[ACTION ITEM] Wherever "method" appears in the records below, copy the line that holds it.

[RECORDED DATA]
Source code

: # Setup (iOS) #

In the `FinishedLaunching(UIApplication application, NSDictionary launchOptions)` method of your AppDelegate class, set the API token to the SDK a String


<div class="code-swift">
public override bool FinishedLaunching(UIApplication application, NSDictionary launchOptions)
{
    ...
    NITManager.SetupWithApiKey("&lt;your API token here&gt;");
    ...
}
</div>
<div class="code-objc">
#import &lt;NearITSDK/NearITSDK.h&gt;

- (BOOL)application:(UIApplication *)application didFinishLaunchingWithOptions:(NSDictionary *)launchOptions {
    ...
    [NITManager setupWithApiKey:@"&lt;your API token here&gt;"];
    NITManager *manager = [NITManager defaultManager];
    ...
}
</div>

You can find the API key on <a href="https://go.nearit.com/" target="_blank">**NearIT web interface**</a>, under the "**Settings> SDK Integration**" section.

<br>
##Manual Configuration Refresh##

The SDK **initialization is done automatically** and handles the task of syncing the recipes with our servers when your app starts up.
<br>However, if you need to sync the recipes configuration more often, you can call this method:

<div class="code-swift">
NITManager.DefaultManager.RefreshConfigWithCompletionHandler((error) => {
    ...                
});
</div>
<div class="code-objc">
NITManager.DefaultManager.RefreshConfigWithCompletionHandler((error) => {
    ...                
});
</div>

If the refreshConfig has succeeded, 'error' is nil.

[WORKED SOLUTION]
In the `FinishedLaunching(UIApplication application, NSDictionary launchOptions)` method of your AppDelegate class, set the API token to the SDK a String
<br>However, if you need to sync the recipes configuration more often, you can call this method:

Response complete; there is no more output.